EXERCISE =>
Every line of the data is to be reproduced exactly.
── RECORD EXCERPTS
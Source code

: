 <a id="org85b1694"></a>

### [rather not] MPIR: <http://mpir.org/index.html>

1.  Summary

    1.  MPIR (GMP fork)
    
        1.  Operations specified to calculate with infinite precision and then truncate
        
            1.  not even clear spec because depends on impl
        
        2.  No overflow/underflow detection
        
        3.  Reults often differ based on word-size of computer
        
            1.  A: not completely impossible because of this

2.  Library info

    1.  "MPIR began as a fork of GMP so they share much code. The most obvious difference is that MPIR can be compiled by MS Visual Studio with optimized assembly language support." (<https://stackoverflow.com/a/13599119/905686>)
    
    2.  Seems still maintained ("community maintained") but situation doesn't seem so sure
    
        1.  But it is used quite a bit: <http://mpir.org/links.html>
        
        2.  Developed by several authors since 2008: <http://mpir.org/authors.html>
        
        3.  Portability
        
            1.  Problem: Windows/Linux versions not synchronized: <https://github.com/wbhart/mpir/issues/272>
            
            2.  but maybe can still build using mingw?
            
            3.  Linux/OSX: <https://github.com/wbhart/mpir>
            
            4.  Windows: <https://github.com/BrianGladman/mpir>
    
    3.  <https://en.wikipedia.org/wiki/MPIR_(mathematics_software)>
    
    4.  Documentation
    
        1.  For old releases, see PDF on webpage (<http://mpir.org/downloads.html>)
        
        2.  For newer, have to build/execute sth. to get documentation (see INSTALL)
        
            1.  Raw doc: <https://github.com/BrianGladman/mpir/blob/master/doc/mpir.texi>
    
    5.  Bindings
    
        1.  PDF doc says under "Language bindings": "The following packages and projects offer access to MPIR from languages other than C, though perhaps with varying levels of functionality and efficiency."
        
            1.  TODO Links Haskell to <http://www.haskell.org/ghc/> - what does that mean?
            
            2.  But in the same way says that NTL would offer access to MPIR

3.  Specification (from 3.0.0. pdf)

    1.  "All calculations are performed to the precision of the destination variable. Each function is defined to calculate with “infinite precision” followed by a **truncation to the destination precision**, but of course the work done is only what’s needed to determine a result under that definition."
────
FINISHED TASK =>
Source code

: <a id="org85b1694"></a>

### [rather not] MPIR: <http://mpir.org/index.html>

1.  Summary

    1.  MPIR (GMP fork)
    
        1.  Operations specified to calculate with infinite precision and then truncate
        
            1.  not even clear spec because depends on impl
        
        2.  No overflow/underflow detection
        
        3.  Reults often differ based on word-size of computer
        
            1.  A: not completely impossible because of this

2.  Library info

    1.  "MPIR began as a fork of GMP so they share much code. The most obvious difference is that MPIR can be compiled by MS Visual Studio with optimized assembly language support." (<https://stackoverflow.com/a/13599119/905686>)
    
    2.  Seems still maintained ("community maintained") but situation doesn't seem so sure
    
        1.  But it is used quite a bit: <http://mpir.org/links.html>
        
        2.  Developed by several authors since 2008: <http://mpir.org/authors.html>
        
        3.  Portability
        
            1.  Problem: Windows/Linux versions not synchronized: <https://github.com/wbhart/mpir/issues/272>
            
            2.  but maybe can still build using mingw?
            
            3.  Linux/OSX: <https://github.com/wbhart/mpir>
            
            4.  Windows: <https://github.com/BrianGladman/mpir>
    
    3.  <https://en.wikipedia.org/wiki/MPIR_(mathematics_software)>
    
    4.  Documentation
    
        1.  For old releases, see PDF on webpage (<http://mpir.org/downloads.html>)
        
        2.  For newer, have to build/execute sth. to get documentation (see INSTALL)
        
            1.  Raw doc: <https://github.com/BrianGladman/mpir/blob/master/doc/mpir.texi>
    
    5.  Bindings
    
        1.  PDF doc says under "Language bindings": "The following packages and projects offer access to MPIR from languages other than C, though perhaps with varying levels of functionality and efficiency."
        
            1.  TODO Links Haskell to <http://www.haskell.org/ghc/> - what does that mean?
            
            2.  But in the same way says that NTL would offer access to MPIR

3.  Specification (from 3.0.0. pdf)

    1.  "All calculations are performed to the precision of the destination variable. Each function is defined to calculate with “infinite precision” followed by a **truncation to the destination precision**, but of course the work done is only what’s needed to determine a result under that definition."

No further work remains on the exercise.